▶ [Task brief]
Pick out the lines below that contain the string "from" and copy them all.
BEGIN
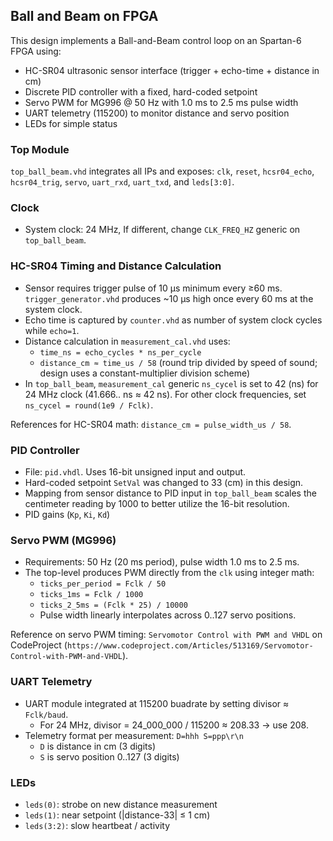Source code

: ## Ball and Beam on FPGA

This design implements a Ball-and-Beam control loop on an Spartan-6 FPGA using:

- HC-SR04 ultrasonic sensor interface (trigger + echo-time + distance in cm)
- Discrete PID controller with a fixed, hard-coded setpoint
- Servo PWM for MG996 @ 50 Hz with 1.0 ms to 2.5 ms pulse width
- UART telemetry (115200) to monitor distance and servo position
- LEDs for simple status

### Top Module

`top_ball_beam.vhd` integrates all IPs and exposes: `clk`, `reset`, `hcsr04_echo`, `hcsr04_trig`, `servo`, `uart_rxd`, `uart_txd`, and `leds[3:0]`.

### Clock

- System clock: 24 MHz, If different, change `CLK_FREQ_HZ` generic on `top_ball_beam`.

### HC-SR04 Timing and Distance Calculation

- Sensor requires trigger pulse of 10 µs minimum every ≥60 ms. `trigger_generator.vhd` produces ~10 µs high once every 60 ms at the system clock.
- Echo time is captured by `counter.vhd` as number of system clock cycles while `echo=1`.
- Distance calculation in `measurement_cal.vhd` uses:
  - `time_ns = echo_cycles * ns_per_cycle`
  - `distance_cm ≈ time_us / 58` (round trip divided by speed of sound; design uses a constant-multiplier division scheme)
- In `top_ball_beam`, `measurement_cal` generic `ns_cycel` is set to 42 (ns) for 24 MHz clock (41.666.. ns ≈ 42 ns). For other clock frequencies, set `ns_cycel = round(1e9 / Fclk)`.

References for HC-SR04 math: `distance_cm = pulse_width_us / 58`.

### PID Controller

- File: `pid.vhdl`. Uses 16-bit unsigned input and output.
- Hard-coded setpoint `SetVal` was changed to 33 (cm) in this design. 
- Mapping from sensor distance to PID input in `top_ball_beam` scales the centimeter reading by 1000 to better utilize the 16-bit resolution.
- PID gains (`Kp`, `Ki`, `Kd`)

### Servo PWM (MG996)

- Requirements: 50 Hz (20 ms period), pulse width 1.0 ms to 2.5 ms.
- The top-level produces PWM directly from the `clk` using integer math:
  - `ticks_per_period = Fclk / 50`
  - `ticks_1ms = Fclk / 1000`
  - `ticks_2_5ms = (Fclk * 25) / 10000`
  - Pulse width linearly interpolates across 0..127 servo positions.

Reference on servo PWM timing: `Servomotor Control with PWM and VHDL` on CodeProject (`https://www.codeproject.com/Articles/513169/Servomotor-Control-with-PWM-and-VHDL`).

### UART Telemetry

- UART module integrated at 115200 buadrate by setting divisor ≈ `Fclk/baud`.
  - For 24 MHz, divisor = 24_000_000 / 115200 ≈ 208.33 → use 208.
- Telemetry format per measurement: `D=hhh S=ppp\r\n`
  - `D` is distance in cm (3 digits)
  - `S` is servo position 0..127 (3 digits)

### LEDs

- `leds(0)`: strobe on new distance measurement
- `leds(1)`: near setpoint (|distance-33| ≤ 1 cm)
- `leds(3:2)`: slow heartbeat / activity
END
▶ [Answer box]
- Mapping from sensor distance to PID input in `top_ball_beam` scales the centimeter reading by 1000 to better utilize the 16-bit resolution.
- The top-level produces PWM directly from the `clk` using integer math:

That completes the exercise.